Reality Breaks Through As Female-to-Male Trans Swimmer Starts Competing on Men’s Team


Lia Thomas did it, so why can’t Iszac Henig? Lia is the University of Pennsylvania swimmer who performed indifferently on the men’s team and then proclaimed that he was a woman. Competing on the women’s team, lo and behold, suddenly he became a championship swimmer, breaking records left and right and winning an NCAA swimming championship. It was the strength he got from being transgender and enduring bigotry and hate, right? So we should expect that Iszac Henig, who used to be a female swimmer and now says she is a male, would perform at the same stellar level, right? Well, it didn’t quite turn out that way. It turns out that in the cases of both Thomas and Henig, biological reality can’t simply be wished away.

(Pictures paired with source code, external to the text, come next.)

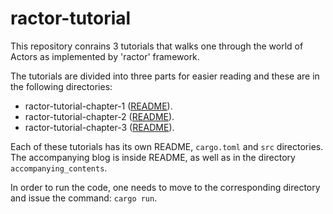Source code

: # ractor-tutorial

This repository conrains 3 tutorials that walks one through the world of Actors as implemented by 'ractor' framework.

The tutorials are divided into three parts for easier reading and these are in the following directories:

* ractor-tutorial-chapter-1 ([README](./ractor-tutorial-chapter-1/README.md)).
* ractor-tutorial-chapter-2 ([README](./ractor-tutorial-chapter-2/README.md)).
* ractor-tutorial-chapter-3 ([README](./ractor-tutorial-chapter-3/README.md)).

Each of these tutorials has its own README, `cargo.toml` and `src` directories. The accompanying blog is inside README, as well as in the directory `accompanying_contents`.

In order to run the code, one needs to move to the corresponding directory and issue the command: `cargo run`.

Henig, according to OutKick, “finished the 2021-22 NCAA season as a women’s all-American while transitioning from female to male.” However, she “is now swimming on the guy’s team and is struggling mightily to not finish in last place at meets.” Why, this is dumbfounding! What could possibly account for Henig’s precipitous decline from the top of the ranks of female swimmers to a mediocre (at best) allegedly male swimmer? It must be deeply ingrained “transphobia” among the judges at swim meets, right?

Of course, it isn’t anything of the kind. The simple and obvious reason why Thomas did better competing against women and Henig did worse competing against men is that males naturally have greater upper body strength and can thus generally swim faster and farther than their female counterparts. Those who are enraged by this should take it up with God; there isn’t an authority on earth, much less a surgeon, who can redress this inequity. Thomas became a champion because he is a man competing with women. Henig became a poor swimmer because she is a woman competing against men.

It is absurd that anyone would refuse to acknowledge these realities, and just as absurd that in our ridiculous age, they have to be restated and restated again. But Henig was given lavish space in the New York Times Thursday to make her case in an article entitled “I Chose to Compete as My True, Trans Self. I Win Less, but I Live More.” The article is nearly two thousand words of the current delusions and self-deceptions, as is evident from the title itself. If Henig were competing as her true self, she would have remained on the women’s team. She wins less because of the inescapable physical realities, that is, her true self, which she is determinedly ignoring.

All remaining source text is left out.